Jim Thompson, Trapper, and Translator born

Market Street Methodist Church

*The birth of Jim Thompson is celebrated on this date c 1799.  He was a Black, laborer, translator, and trapper in the Minnesota territories.  

James Thompson was born a slave in Virginia.  His first trip into Minnesota country came in 1827 with his owner, sutler John Culbertson while he sold slave-produced merchandise to the First Infantry stationed at Fort Snelling.  Thompson’s first owner, George Monroe (the nephew of President James Monroe), sold him as payment for a gambling debt.  While staying at Fort Snelling Culbertson sold Thompson to officer William Day.

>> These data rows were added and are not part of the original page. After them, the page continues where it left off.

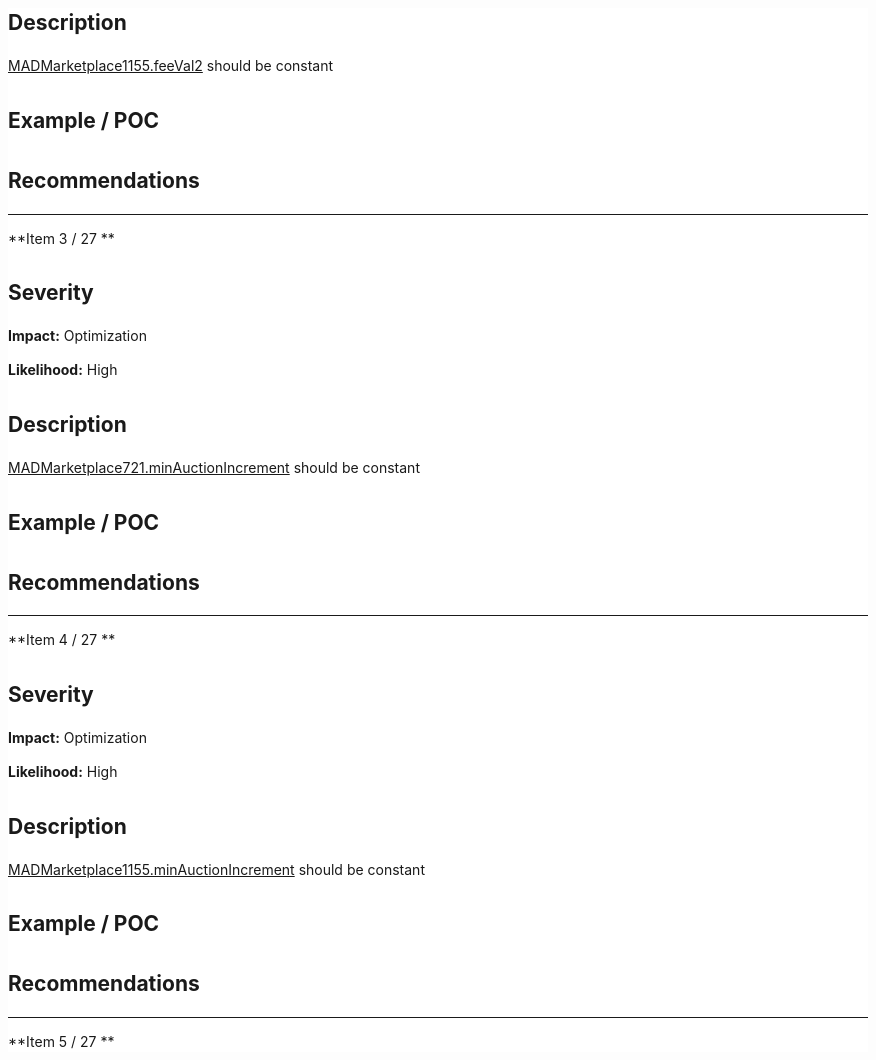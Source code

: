 ## Description

 [MADMarketplace1155.feeVal2](contracts/MADMarketplace1155.sol#L46) should be constant 


## Example / POC

## Recommendations

---

**Item 3 / 27 **

## Severity

**Impact:** Optimization

**Likelihood:** High

## Description

 [MADMarketplace721.minAuctionIncrement](contracts/MADMarketplace721.sol#L72) should be constant 


## Example / POC

## Recommendations

---

**Item 4 / 27 **

## Severity

**Impact:** Optimization

**Likelihood:** High

## Description

 [MADMarketplace1155.minAuctionIncrement](contracts/MADMarketplace1155.sol#L71) should be constant 


## Example / POC

## Recommendations

---

**Item 5 / 27 **
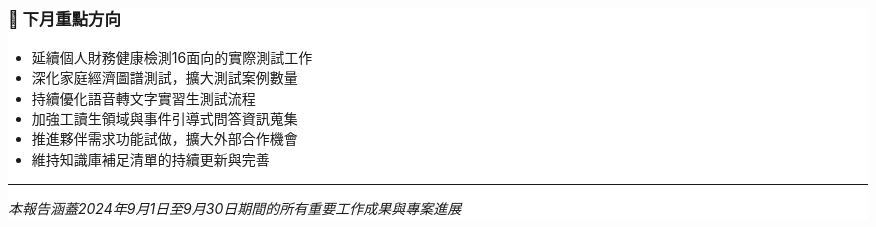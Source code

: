 ### 🎯 下月重點方向
- 延續個人財務健康檢測16面向的實際測試工作
- 深化家庭經濟圖譜測試，擴大測試案例數量
- 持續優化語音轉文字實習生測試流程
- 加強工讀生領域與事件引導式問答資訊蒐集
- 推進夥伴需求功能試做，擴大外部合作機會
- 維持知識庫補足清單的持續更新與完善

---

*本報告涵蓋2024年9月1日至9月30日期間的所有重要工作成果與專案進展*
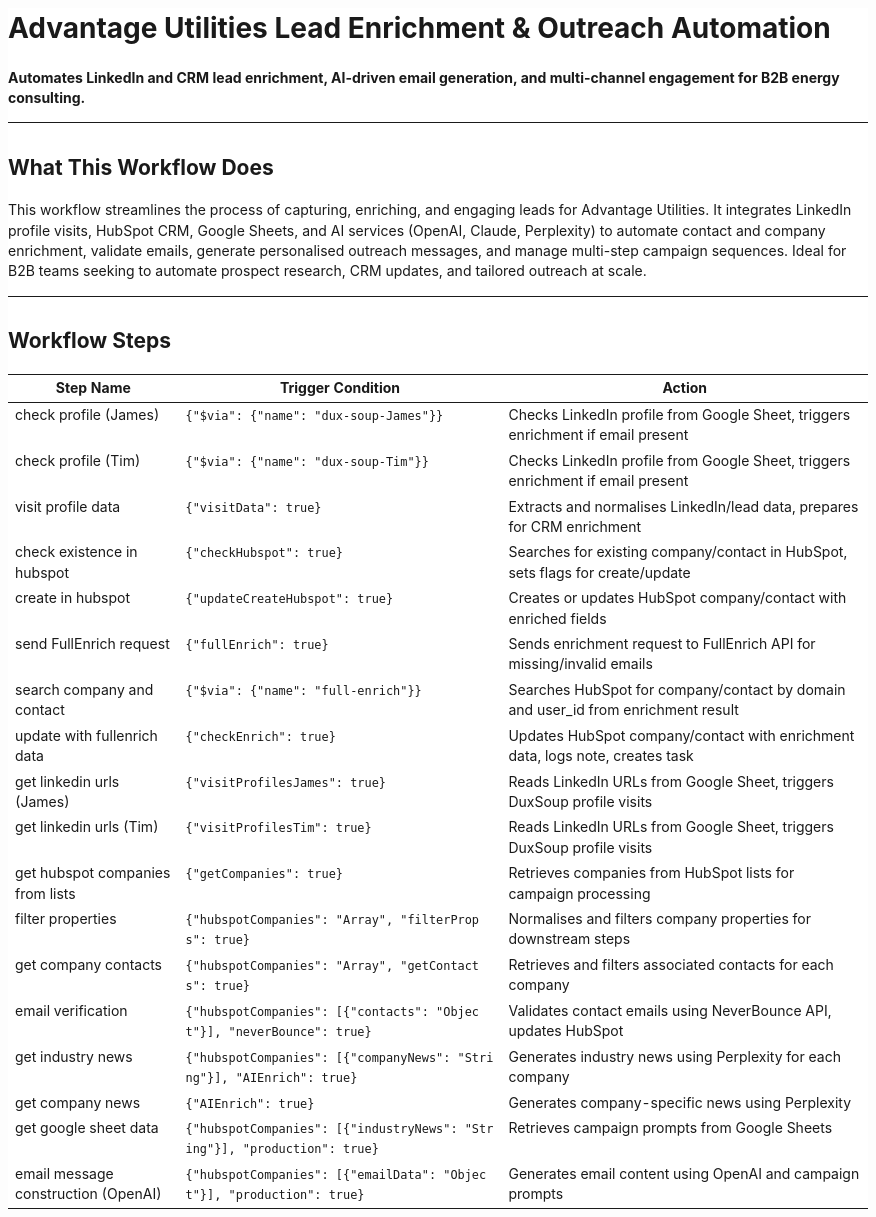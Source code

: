 # Advantage Utilities Lead Enrichment & Outreach Automation

**Automates LinkedIn and CRM lead enrichment, AI-driven email generation, and multi-channel engagement for B2B energy consulting.**

---

## What This Workflow Does

This workflow streamlines the process of capturing, enriching, and engaging leads for Advantage Utilities. It integrates LinkedIn profile visits, HubSpot CRM, Google Sheets, and AI services (OpenAI, Claude, Perplexity) to automate contact and company enrichment, validate emails, generate personalised outreach messages, and manage multi-step campaign sequences. Ideal for B2B teams seeking to automate prospect research, CRM updates, and tailored outreach at scale.

---

## Workflow Steps

| Step Name                        | Trigger Condition                                                                                                    | Action                                                                                          |
|-----------------------------------|---------------------------------------------------------------------------------------------------------------------|-------------------------------------------------------------------------------------------------|
| check profile (James)             | `{"$via": {"name": "dux-soup-James"}}`                                                                              | Checks LinkedIn profile from Google Sheet, triggers enrichment if email present                 |
| check profile (Tim)               | `{"$via": {"name": "dux-soup-Tim"}}`                                                                                | Checks LinkedIn profile from Google Sheet, triggers enrichment if email present                 |
| visit profile data                | `{"visitData": true}`                                                                                               | Extracts and normalises LinkedIn/lead data, prepares for CRM enrichment                        |
| check existence in hubspot        | `{"checkHubspot": true}`                                                                                            | Searches for existing company/contact in HubSpot, sets flags for create/update                  |
| create in hubspot                 | `{"updateCreateHubspot": true}`                                                                                     | Creates or updates HubSpot company/contact with enriched fields                                 |
| send FullEnrich request           | `{"fullEnrich": true}`                                                                                              | Sends enrichment request to FullEnrich API for missing/invalid emails                          |
| search company and contact        | `{"$via": {"name": "full-enrich"}}`                                                                                 | Searches HubSpot for company/contact by domain and user_id from enrichment result              |
| update with fullenrich data       | `{"checkEnrich": true}`                                                                                             | Updates HubSpot company/contact with enrichment data, logs note, creates task                  |
| get linkedin urls (James)         | `{"visitProfilesJames": true}`                                                                                      | Reads LinkedIn URLs from Google Sheet, triggers DuxSoup profile visits                         |
| get linkedin urls (Tim)           | `{"visitProfilesTim": true}`                                                                                        | Reads LinkedIn URLs from Google Sheet, triggers DuxSoup profile visits                         |
| get hubspot companies from lists  | `{"getCompanies": true}`                                                                                            | Retrieves companies from HubSpot lists for campaign processing                                  |
| filter properties                 | `{"hubspotCompanies": "Array", "filterProps": true}`                                                                | Normalises and filters company properties for downstream steps                                  |
| get company contacts              | `{"hubspotCompanies": "Array", "getContacts": true}`                                                                | Retrieves and filters associated contacts for each company                                      |
| email verification                | `{"hubspotCompanies": [{"contacts": "Object"}], "neverBounce": true}`                                               | Validates contact emails using NeverBounce API, updates HubSpot                                |
| get industry news                 | `{"hubspotCompanies": [{"companyNews": "String"}], "AIEnrich": true}`                                               | Generates industry news using Perplexity for each company                                      |
| get company news                  | `{"AIEnrich": true}`                                                                                                | Generates company-specific news using Perplexity                                               |
| get google sheet data             | `{"hubspotCompanies": [{"industryNews": "String"}], "production": true}`                                            | Retrieves campaign prompts from Google Sheets                                                  |
| email message construction (OpenAI)| `{"hubspotCompanies": [{"emailData": "Object"}], "production": true}`                                               | Generates email content using OpenAI and campaign prompts                                      |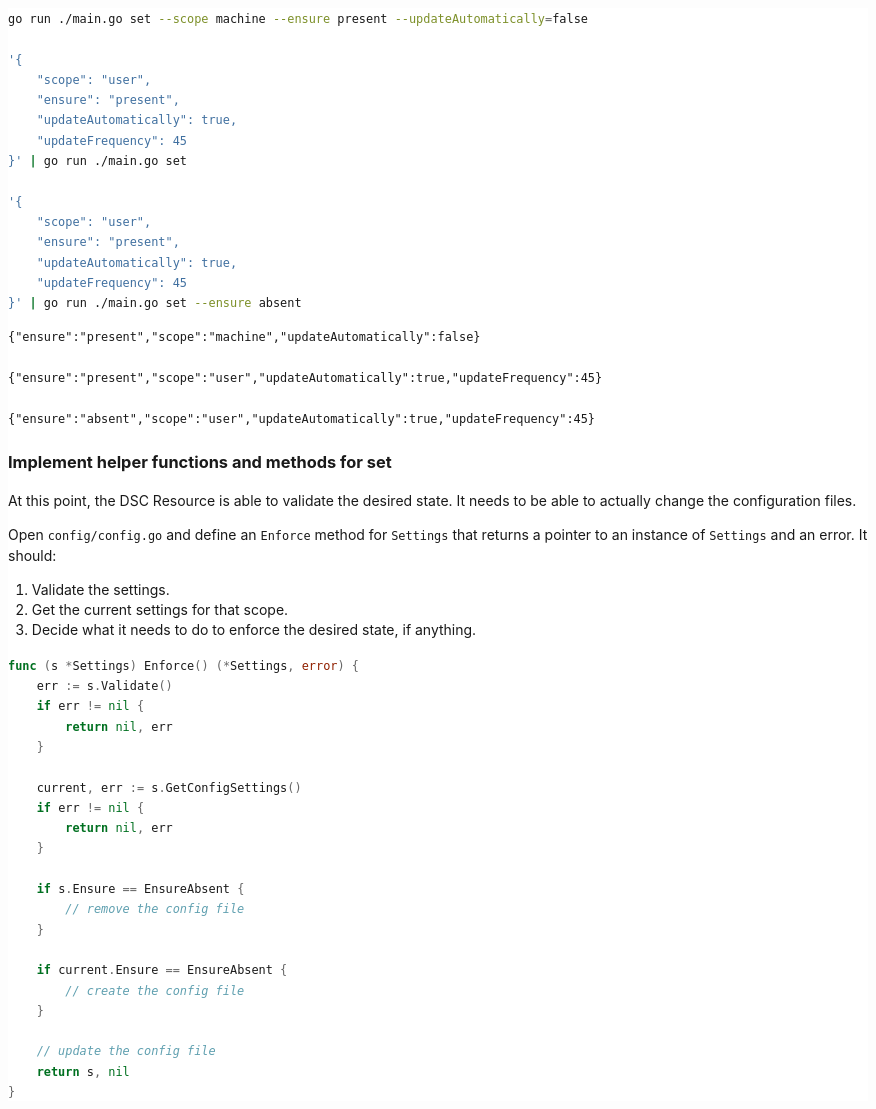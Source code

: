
 ```sh
go run ./main.go set --scope machine --ensure present --updateAutomatically=false

'{
    "scope": "user",
    "ensure": "present",
    "updateAutomatically": true,
    "updateFrequency": 45
}' | go run ./main.go set

'{
    "scope": "user",
    "ensure": "present",
    "updateAutomatically": true,
    "updateFrequency": 45
}' | go run ./main.go set --ensure absent
```

```Output
{"ensure":"present","scope":"machine","updateAutomatically":false}

{"ensure":"present","scope":"user","updateAutomatically":true,"updateFrequency":45}

{"ensure":"absent","scope":"user","updateAutomatically":true,"updateFrequency":45}
```

### Implement helper functions and methods for set

At this point, the DSC Resource is able to validate the desired state. It needs to be able to
actually change the configuration files.

Open `config/config.go` and define an `Enforce` method for `Settings` that returns a pointer to an
instance of `Settings` and an error. It should:

1. Validate the settings.
1. Get the current settings for that scope.
1. Decide what it needs to do to enforce the desired state, if anything.

```go
func (s *Settings) Enforce() (*Settings, error) {
	err := s.Validate()
	if err != nil {
		return nil, err
	}

	current, err := s.GetConfigSettings()
	if err != nil {
		return nil, err
	}

	if s.Ensure == EnsureAbsent {
		// remove the config file
	}

	if current.Ensure == EnsureAbsent {
		// create the config file
	}

	// update the config file
	return s, nil
}
```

In 1833 Thompson, still living at the fort with Day, married a daughter of the Dakota leader Mahpiya Wicasta (Cloud Man) and began to learn the Dakota language. When Day was reassigned to Fort Crawford in Prairie du Chien in 1836 he took Thompson along.  In 1837 the Methodist missionary Alfred Brunson searched for an interpreter to help him teach the Methodist faith to the American Indians near Fort Snelling. He looked for a man who not only shared his faith but could clearly communicate its tenets to the Dakota. Believing Thompson to be a committed Methodist and recognizing his unique relationship with the Dakota, Brunson chose him to be his mission's interpreter.  Brunson was able to buy Thompson's freedom on May 19, 1837.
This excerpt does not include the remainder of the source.